● **GOAL OF THE EXERCISE**: Set down every record below exactly as it stands, minus the pictures.

● **EXERCISE DATA**:
━━━━━━━━━━

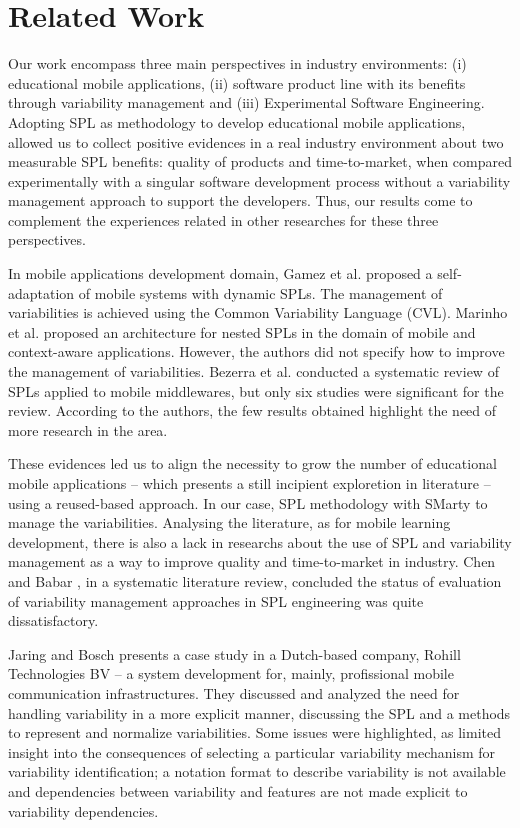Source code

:\section{Related Work} \label{section6}

Our work encompass three main perspectives in industry environments: (i) educational mobile applications,  (ii) software product line with its benefits through variability management and (iii) Experimental Software Engineering. Adopting SPL as methodology to develop educational mobile applications, allowed us to collect positive evidences in a real industry environment about two measurable SPL benefits: quality of products and time-to-market, when compared experimentally with a singular software development process without a variability management approach to support the developers. Thus, our results come to complement the experiences related in other researches for these three perspectives.

In mobile applications development domain, Gamez et al. \cite{gamez14} proposed a self-adaptation of mobile systems with dynamic SPLs. The management of variabilities is achieved using the Common Variability Language (CVL). Marinho et al. \cite{marinho10} proposed an architecture for nested SPLs in the domain of mobile and context-aware applications. However, the authors did not specify how to improve the management of variabilities. Bezerra et al. \cite{bezerra09} conducted a systematic review of SPLs applied to mobile middlewares, but only six studies were significant for the review. According to the authors, the few results obtained highlight the need of more research in the area. 

These evidences led us to align the necessity to grow the number of educational mobile applications -- which presents a still incipient exploretion in literature -- using a reused-based approach. In our case, SPL methodology with SMarty to manage the variabilities. Analysing the literature, as for mobile learning development, there is also a lack in researchs about the use of SPL and variability management as a way to improve quality and time-to-market in industry. Chen and Babar \cite{chen11}, in a systematic literature review, concluded the status of evaluation of variability management approaches in SPL engineering was quite dissatisfactory. 

Jaring and Bosch \cite{jaring02} presents a case study in a Dutch-based company, Rohill Technologies BV -- a system development for, mainly, profissional mobile communication infrastructures. They discussed and analyzed the need for handling variability in a more explicit manner, discussing the SPL and a methods to represent and normalize variabilities. Some issues were highlighted, as limited insight into the consequences of selecting a particular variability mechanism for variability identification; a notation format to describe variability is not available and dependencies between variability and features are not made explicit to variability dependencies.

━━━━━━━━━━

● **EXPECTED ANSWER**:
Source code

:\section{Related Work} \label{section6}

Our work encompass three main perspectives in industry environments: (i) educational mobile applications,  (ii) software product line with its benefits through variability management and (iii) Experimental Software Engineering. Adopting SPL as methodology to develop educational mobile applications, allowed us to collect positive evidences in a real industry environment about two measurable SPL benefits: quality of products and time-to-market, when compared experimentally with a singular software development process without a variability management approach to support the developers. Thus, our results come to complement the experiences related in other researches for these three perspectives.

In mobile applications development domain, Gamez et al. \cite{gamez14} proposed a self-adaptation of mobile systems with dynamic SPLs. The management of variabilities is achieved using the Common Variability Language (CVL). Marinho et al. \cite{marinho10} proposed an architecture for nested SPLs in the domain of mobile and context-aware applications. However, the authors did not specify how to improve the management of variabilities. Bezerra et al. \cite{bezerra09} conducted a systematic review of SPLs applied to mobile middlewares, but only six studies were significant for the review. According to the authors, the few results obtained highlight the need of more research in the area. 

These evidences led us to align the necessity to grow the number of educational mobile applications -- which presents a still incipient exploretion in literature -- using a reused-based approach. In our case, SPL methodology with SMarty to manage the variabilities. Analysing the literature, as for mobile learning development, there is also a lack in researchs about the use of SPL and variability management as a way to improve quality and time-to-market in industry. Chen and Babar \cite{chen11}, in a systematic literature review, concluded the status of evaluation of variability management approaches in SPL engineering was quite dissatisfactory. 

Jaring and Bosch \cite{jaring02} presents a case study in a Dutch-based company, Rohill Technologies BV -- a system development for, mainly, profissional mobile communication infrastructures. They discussed and analyzed the need for handling variability in a more explicit manner, discussing the SPL and a methods to represent and normalize variabilities. Some issues were highlighted, as limited insight into the consequences of selecting a particular variability mechanism for variability identification; a notation format to describe variability is not available and dependencies between variability and features are not made explicit to variability dependencies.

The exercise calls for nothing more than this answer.